*Work instruction*. Where the data below begins, start retyping exactly, and end on the line with "costruirà il server.", which is included; no picture goes in.

*Given entries*.
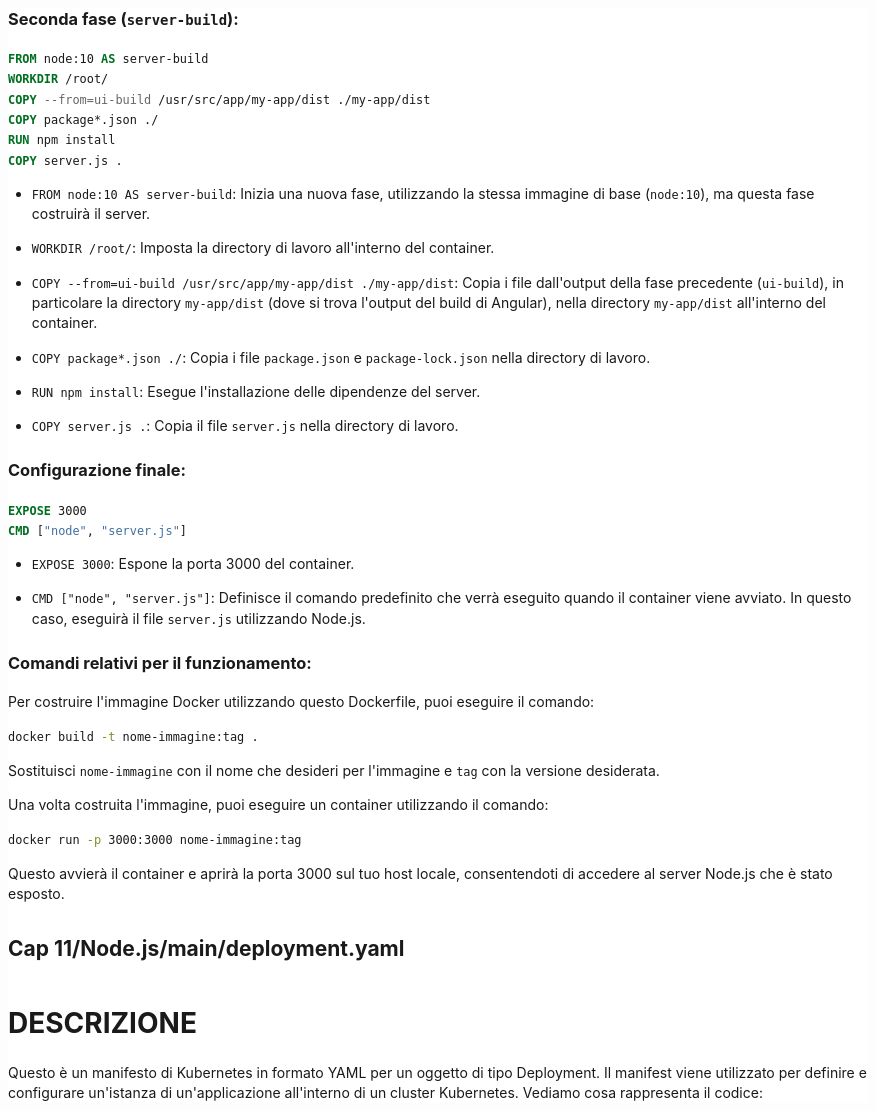 ### Seconda fase (`server-build`):
```Dockerfile
FROM node:10 AS server-build
WORKDIR /root/
COPY --from=ui-build /usr/src/app/my-app/dist ./my-app/dist
COPY package*.json ./
RUN npm install
COPY server.js .
```
- `FROM node:10 AS server-build`: Inizia una nuova fase, utilizzando la stessa immagine di base (`node:10`), ma questa fase costruirà il server.

- `WORKDIR /root/`: Imposta la directory di lavoro all'interno del container.

- `COPY --from=ui-build /usr/src/app/my-app/dist ./my-app/dist`: Copia i file dall'output della fase precedente (`ui-build`), in particolare la directory `my-app/dist` (dove si trova l'output del build di Angular), nella directory `my-app/dist` all'interno del container.

- `COPY package*.json ./`: Copia i file `package.json` e `package-lock.json` nella directory di lavoro.

- `RUN npm install`: Esegue l'installazione delle dipendenze del server.

- `COPY server.js .`: Copia il file `server.js` nella directory di lavoro.

### Configurazione finale:
```Dockerfile
EXPOSE 3000
CMD ["node", "server.js"]
```
- `EXPOSE 3000`: Espone la porta 3000 del container.

- `CMD ["node", "server.js"]`: Definisce il comando predefinito che verrà eseguito quando il container viene avviato. In questo caso, eseguirà il file `server.js` utilizzando Node.js.

### Comandi relativi per il funzionamento:
Per costruire l'immagine Docker utilizzando questo Dockerfile, puoi eseguire il comando:

```bash
docker build -t nome-immagine:tag .
```

Sostituisci `nome-immagine` con il nome che desideri per l'immagine e `tag` con la versione desiderata.

Una volta costruita l'immagine, puoi eseguire un container utilizzando il comando:

```bash
docker run -p 3000:3000 nome-immagine:tag
```

Questo avvierà il container e aprirà la porta 3000 sul tuo host locale, consentendoti di accedere al server Node.js che è stato esposto.


Cap 11/Node.js/main/deployment.yaml
----------------------------------
# DESCRIZIONE
Questo è un manifesto di Kubernetes in formato YAML per un oggetto di tipo Deployment. Il manifest viene utilizzato per definire e configurare un'istanza di un'applicazione all'interno di un cluster Kubernetes. Vediamo cosa rappresenta il codice:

*Task response*.
 ### Seconda fase (`server-build`):
```Dockerfile
FROM node:10 AS server-build
WORKDIR /root/
COPY --from=ui-build /usr/src/app/my-app/dist ./my-app/dist
COPY package*.json ./
RUN npm install
COPY server.js .
```
- `FROM node:10 AS server-build`: Inizia una nuova fase, utilizzando la stessa immagine di base (`node:10`), ma questa fase costruirà il server.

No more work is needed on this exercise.